DH and I live in a city in a flat. I always thought we would never be able to have a cat until we got a garden one day, but I have been reading a bit recently about keeping cats indoors under certain circumstances such as if they have special needs, came from a previous home with no outdoor space etc. I have also read that in some countries (Canada?) it's normal to keep cats indoors- however I'm not sure how I feel about this, as I grew up in the countryside and our lovely cat had the run of the garden and surrounding fields and I have always thought this was best. However if we could provide a home for a cat who for whatever reason could not go outside we would love to.
Anyway, would DH and I be mad to consider getting a cat or is this a possibility? I'd be grateful for cat owners' views on whether we should consider it or not, and if so what preparations would be needed and anything to consider regarding the breed of cat, where to find one, whether a kitten or older cat would be better, and so on. The flat is very large and spacious with numerous rooms, but there is a balcony. The balcony has a glass barrier about a meter or so high. There's a separate utility space in the flat where the litter tray could go so the cat could have privacy, and plenty of places for beds, shelves and high up places to sleep.

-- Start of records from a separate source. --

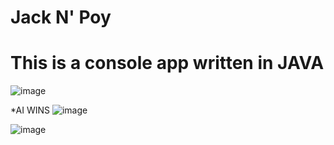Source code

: # Jack N' Poy 
# This is a console app written in JAVA


![image](https://user-images.githubusercontent.com/73811644/115096266-f3219400-9f56-11eb-808d-31ee8b0fcaae.png)

*AI WINS
![image](https://user-images.githubusercontent.com/73811644/115096332-2ebc5e00-9f57-11eb-8ee8-dcf02212ff31.png)

![image](https://user-images.githubusercontent.com/73811644/115096628-93c48380-9f58-11eb-86dd-6ba86293b5a5.png)

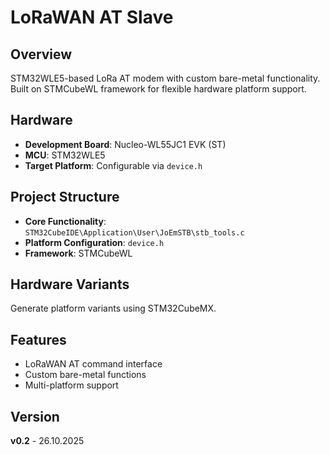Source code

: # LoRaWAN AT Slave

## Overview
STM32WLE5-based LoRa AT modem with custom bare-metal functionality. Built on STMCubeWL framework for flexible hardware platform support.

## Hardware
- **Development Board**: Nucleo-WL55JC1 EVK (ST)
- **MCU**: STM32WLE5
- **Target Platform**: Configurable via `device.h`

## Project Structure
- **Core Functionality**: `STM32CubeIDE\Application\User\JoEmSTB\stb_tools.c`
- **Platform Configuration**: `device.h`
- **Framework**: STMCubeWL

## Hardware Variants
Generate platform variants using STM32CubeMX.

## Features
- LoRaWAN AT command interface
- Custom bare-metal functions
- Multi-platform support

## Version
**v0.2** - 26.10.2025
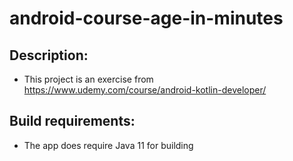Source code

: # android-course-age-in-minutes

## Description:
- This project is an exercise from https://www.udemy.com/course/android-kotlin-developer/

## Build requirements:
- The app does require Java 11 for building
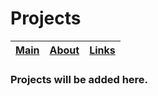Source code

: # Projects

| [Main](index.md) | [About](about.md) | [Links](links.md) |
| :--- | :--- | :--- |

### Projects will be added here.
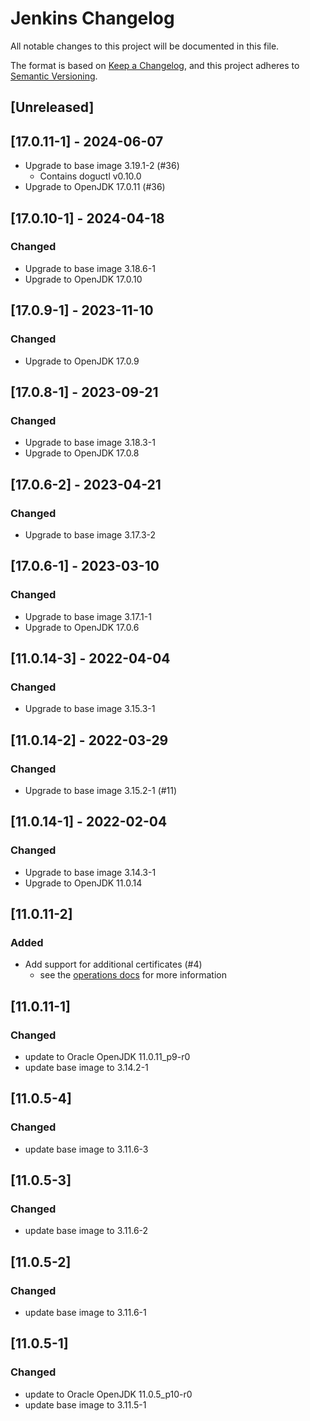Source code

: # Jenkins Changelog
All notable changes to this project will be documented in this file.

The format is based on [Keep a Changelog](https://keepachangelog.com/en/1.0.0/),
and this project adheres to [Semantic Versioning](https://semver.org/spec/v2.0.0.html).

## [Unreleased]

## [17.0.11-1] - 2024-06-07
- Upgrade to base image 3.19.1-2 (#36)
  - Contains doguctl v0.10.0
- Upgrade to OpenJDK 17.0.11 (#36)

## [17.0.10-1] - 2024-04-18
### Changed
- Upgrade to base image 3.18.6-1
- Upgrade to OpenJDK 17.0.10

## [17.0.9-1] - 2023-11-10
### Changed
- Upgrade to OpenJDK 17.0.9

## [17.0.8-1] - 2023-09-21
### Changed
- Upgrade to base image 3.18.3-1
- Upgrade to OpenJDK 17.0.8

## [17.0.6-2] - 2023-04-21
### Changed
- Upgrade to base image 3.17.3-2

## [17.0.6-1] - 2023-03-10
### Changed
- Upgrade to base image 3.17.1-1
- Upgrade to OpenJDK 17.0.6

## [11.0.14-3] - 2022-04-04
### Changed
- Upgrade to base image 3.15.3-1

## [11.0.14-2] - 2022-03-29
### Changed
- Upgrade to base image 3.15.2-1 (#11)

## [11.0.14-1] - 2022-02-04
### Changed
- Upgrade to base image 3.14.3-1
- Upgrade to OpenJDK 11.0.14

## [11.0.11-2]
### Added
- Add support for additional certificates (#4)
   - see the [operations docs](docs/operations_en.md) for more information

## [11.0.11-1]
### Changed
- update to Oracle OpenJDK 11.0.11_p9-r0
- update base image to 3.14.2-1

## [11.0.5-4]
### Changed
- update base image to 3.11.6-3

## [11.0.5-3]
### Changed
- update base image to 3.11.6-2

## [11.0.5-2]
### Changed
- update base image to 3.11.6-1

## [11.0.5-1]
### Changed
- update to Oracle OpenJDK 11.0.5_p10-r0
- update base image to 3.11.5-1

I'd say go for it, just be careful of the balcony.
I had cats who would jump from an upstairs window if they couldn't be bothered using the stairs!
I currently live in a 1 bed first floor flat and have a house cat. She's an 8 year old rescue and far too old and stupid to go outside anyway.
I got a kitten fully intending her to be an indoor cat. However, she had other ideas & kept trying to escape through any doors or windows she could. Eventually I gave in & she is now much happier. I guess...just remember the cat will have its own personality
I’ve just got a new Ragdoll kitten (they are easy going, laid back and happy to live in doors) that I’m going to keep as a house cat. I’m going to put trellis panels over the windows so that she can’t escape. If you could get some trellis up over your balcony it should be safe. I’ve had cats when I lived rurally and they were fine but there’s so much traffic here I’m not going to risk it.
Of course, sounds great. As you say, in most countries it's the norm. And yes you've pretty much already listed all various possibilities such as cats who've always lived happily indoors, or had outdoor access but preferred to stay in, cats with disabilities/special needs (blind, deaf, missing a leg etc.), some breeds that are generally more suited to not roaming, older cats, etc.
Most cat charities will have indoor cats regularly available - they don't always make it to their website listings because they are very popular, lots of adopters don't have outdoor space. If you are in London I can recommend a charity I know has several indoor cats all the time.
In regards to the balcony, you will either need to be extremely committed to never letting the cat there (as in, never leaving the balcony door open at all) or as a better option, there are ways to catproof a balcony with netting to prevent falls. If there's another floor above, then you just attach hooks there to secure the netting - as well as securing it around the railing. If it's all open above then it's a bit more complicated but not impossible - lots of ideas online and netting is available from places like ZooPlus.
Interesting, thank you. Yes please @viccat go the rescue place recommendation.
I'll check out balcony security too. We are very high up so that's my main concern.
I have Persians, they would be happy in a flat. They don't care about going out much, and They also wouldn't be able to jump the fence on the balcony. But I'd still put a net up just incase.
Would we be able to get a kitten under these circumstances?
The balcony would need to be netted and the windows would either need window restrictors or Flat Cats netting or similar.
Charities do have indoor only cats. These are cats that have come from flats, or have disabilities, or are middle aged/old and don't seem bothered about going out. Many charities will also home kittens (usually in pairs) on the basis of what they've never had they won't miss. Unless there is someone home most of the time then a pair of cats is a good idea as they will have company.